We call politicians who ignore the climate crisis “climate change deniers.” That’s too kind. People are suffering from climate change right now. To deny the reality of climate change is to deny their humanity. Climate change deniers are trying to deny the very existence of indigenous peoples in harm’s way.
These people and their stories are the greatest weapons against climate change. Better than research. Better than diplomacy. Better than marches.
Today, while negotiators, diplomats, and technocrats quibbled over commas in the international climate change agreement, a trio of indigenous storytellers took the stage in Paris, alongside the great American storyteller Robert Redford.
“Indigenous cultures are the closest to the land,” said Redford. “It’s time to go back and listen to the stories they have to tell us.” Here are the stories they shared.
Mundiya Kepanga was born into the Huli tribe in the highlands of Papua New Guinea.
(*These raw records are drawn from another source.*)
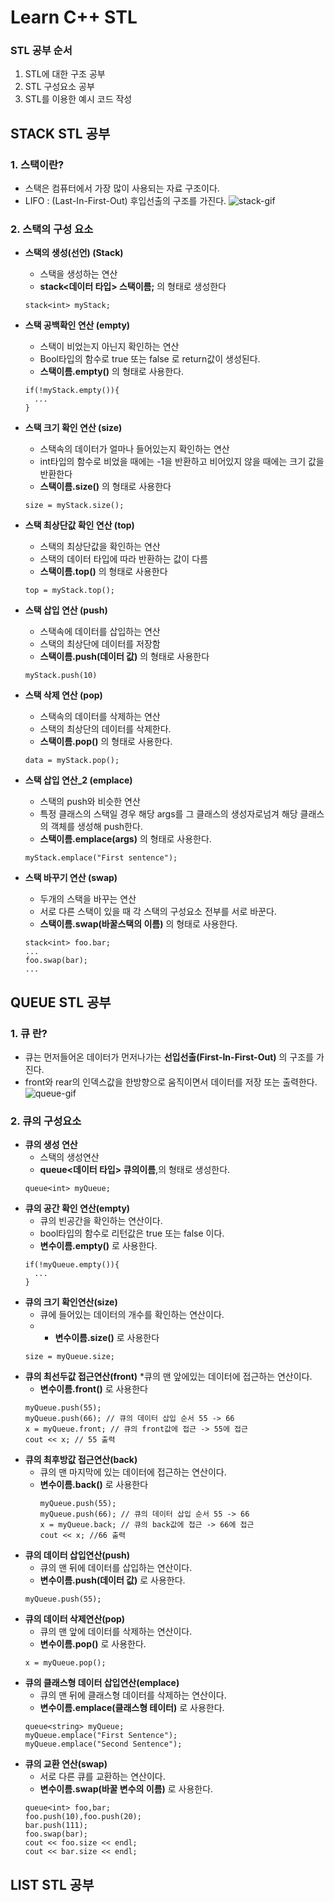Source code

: # Learn C++ STL
### STL 공부 순서
1. STL에 대한 구조 공부
2. STL 구성요소 공부
3. STL를 이용한 예시 코드 작성


## STACK STL 공부
### 1. 스택이란?
* 스택은 컴퓨터에서 가장 많이 사용되는 자료 구조이다.
* LIFO : (Last-In-First-Out) 후입선출의 구조를 가진다.
![stack-gif](https://github.com/khs020512/LearnAPI/assets/97209803/bdb1f7bd-2cc3-4c5f-9230-bd4b6a7d661b)
### 2. 스택의 구성 요소
* **스택의 생성(선언) (Stack)**
  * 스택을 생성하는 연산
  * **stack<데이터 타입> 스택이름;** 의 형태로 생성한다
  ```
  stack<int> myStack;
  ```
* **스택 공백확인 연산 (empty)**

  * 스택이 비었는지 아닌지 확인하는 연산
  * Bool타입의 함수로 true 또는 false 로 return값이 생성된다.
  * **스택이름.empty()** 의 형태로 사용한다.
  ```
  if(!myStack.empty()){
    ...
  }
  ```
  
* **스택 크기 확인 연산 (size)**
  * 스택속의 데이터가 얼마나 들어있는지 확인하는 연산
  * int타입의 함수로 비었을 때에는 -1을 반환하고 비어있지 않을 때에는 크기 값을 반환한다
  * **스택이름.size()** 의 형태로 사용한다
  ```
  size = myStack.size();
  ```
* **스택 최상단값 확인 연산 (top)**
  * 스택의 최상단값을 확인하는 연산
  * 스택의 데이터 타입에 따라 반환하는 값이 다름
  * **스택이름.top()** 의 형태로 사용한다
  ```
  top = myStack.top();
  ```
* **스택 삽입 연산 (push)**
  * 스택속에 데이터를 삽입하는 연산
  * 스택의 최상단에 데이터를 저장함
  * **스택이름.push(데이터 값)** 의 형태로 사용한다
  ```
  myStack.push(10)
  ```
* **스택 삭제 연산 (pop)**
  * 스택속의 데이터를 삭제하는 연산
  * 스택의 최상단의 데이터를 삭제한다.
  *  **스택이름.pop()** 의 형태로 사용한다.
  ```
  data = myStack.pop();
  ```
* **스택 삽입 연산_2 (emplace)**
  * 스택의 push와 비슷한 연산
  * 특정 클래스의 스택일 경우 해당 args를 그 클래스의 생성자로넘겨 해당 클래스의 객체를 생성해 push한다.
  * **스택이름.emplace(args)** 의 형태로 사용한다.
  ```
  myStack.emplace("First sentence");
  ```
* **스택 바꾸기 연산 (swap)**
  * 두개의 스택을 바꾸는 연산
  * 서로 다른 스택이 있을 때 각 스택의 구성요소 전부를 서로 바꾼다.
  * **스택이름.swap(바꿀스택의 이름)** 의 형태로 사용한다.
  ```
  stack<int> foo.bar;
  ...
  foo.swap(bar);
  ...
  ```
## QUEUE STL 공부
### 1. 큐 란?
* 큐는 먼저들어온 데이터가 먼저나가는 **선입선출(First-In-First-Out)** 의 구조를 가진다.
* front와 rear의 인덱스값을 한방향으로 움직이면서 데이터를 저장 또는 출력한다.
![queue-gif](https://github.com/khs020512/STL_STACK/assets/97209803/df3ef1da-1af9-4cae-a8b6-9ba8097a724d)

### 2. 큐의 구성요소
* **큐의 생성 연산**
  * 스택의 생성연산
  * **queue<데이터 타입> 큐의이름**,의 형태로 생성한다.
  ```
  queue<int> myQueue;
  ```
* **큐의 공간 확인 연산(empty)**
  * 큐의 빈공간을 확인하는 연산이다.
  * bool타입의 함수로 리턴값은 true 또는 false 이다.
  * **변수이름.empty()** 로 사용한다.
  ```
  if(!myQueue.empty()){
    ...
  }
  ```
* **큐의 크기 확인연산(size)**
  * 큐에 들어있는 데이터의 개수를 확인하는 연산이다.
  * * **변수이름.size()** 로 사용한다
  ```
  size = myQueue.size;
  ```
* **큐의 최선두값 접근연산(front)**
  *큐의 맨 앞에있는 데이터에 접근하는 연산이다.
  * **변수이름.front()** 로 사용한다
   ```
   myQueue.push(55);
   myQueue.push(66); // 큐의 데이터 삽입 순서 55 -> 66
   x = myQueue.front; // 큐의 front값에 접근 -> 55에 접근
   cout << x; // 55 출력
   ```
* **큐의 최후방값 접근연산(back)**
  * 큐의 맨 마지막에 있는 데이터에 접근하는 연산이다.
  * **변수이름.back()** 로 사용한다
    ```
    myQueue.push(55);
    myQueue.push(66); // 큐의 데이터 삽입 순서 55 -> 66
    x = myQueue.back; // 큐의 back값에 접근 -> 66에 접근
    cout << x; //66 출력
    ```
* **큐의 데이터 삽입연산(push)**
  * 큐의 맨 뒤에 데이터를 삽입하는 연산이다.
  *  **변수이름.push(데이터 값)** 로 사용한다.
    ```
    myQueue.push(55);
    ```
* **큐의 데이터 삭제연산(pop)**
  * 큐의 맨 앞에 데이터를 삭제하는 연산이다.
  *  **변수이름.pop()** 로 사용한다.
    ```
    x = myQueue.pop();
    ```
* **큐의 클래스형 데이터 삽입연산(emplace)**
  * 큐의 맨 뒤에 클래스형 데이터를 삭제하는 연산이다.
  *  **변수이름.emplace(클래스형 테이터)** 로 사용한다.
    ```
    queue<string> myQueue;
    myQueue.emplace("First Sentence");
    myQueue.emplace("Second Sentence");
    ```
* **큐의 교환 연산(swap)**
  * 서로 다른 큐를 교환하는 연산이다.
  *  **변수이름.swap(바꿀 변수의 이름)** 로 사용한다.
    ```
    queue<int> foo,bar;
    foo.push(10),foo.push(20);
    bar.push(111);
    foo.swap(bar);
    cout << foo.size << endl;
    cout << bar.size << endl;
    ```

## LIST STL 공부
He led a traditional life, raising sweet potatoes and pigs, until a stranger wandered into his village. The French photographer Marc Dozier wanted to learn about Mundiya’s way of life. Moved by his host’s open heart and curious spirit, Dozier invited Mundiya back to France, and his journey began. Mundiya is now an international celebrity—a commentator, a curiosity, and sometimes comedian. He travels the developed world, reminding everyone of the dignity and inherent value of all indigenous people. “I am here as a bridge between your world and mine,” he told the audience in Paris. Mundiya spoke of a legend among his people. Strangers would come to his land, according to the story, but ancestors warned the Huli not to give the newcomers fire. Mundiya now thinks oil and gas are the fire his forebears prophesied. “My forest is not just mine, it is yours as well,” he said. “If we vanish, we vanish together.”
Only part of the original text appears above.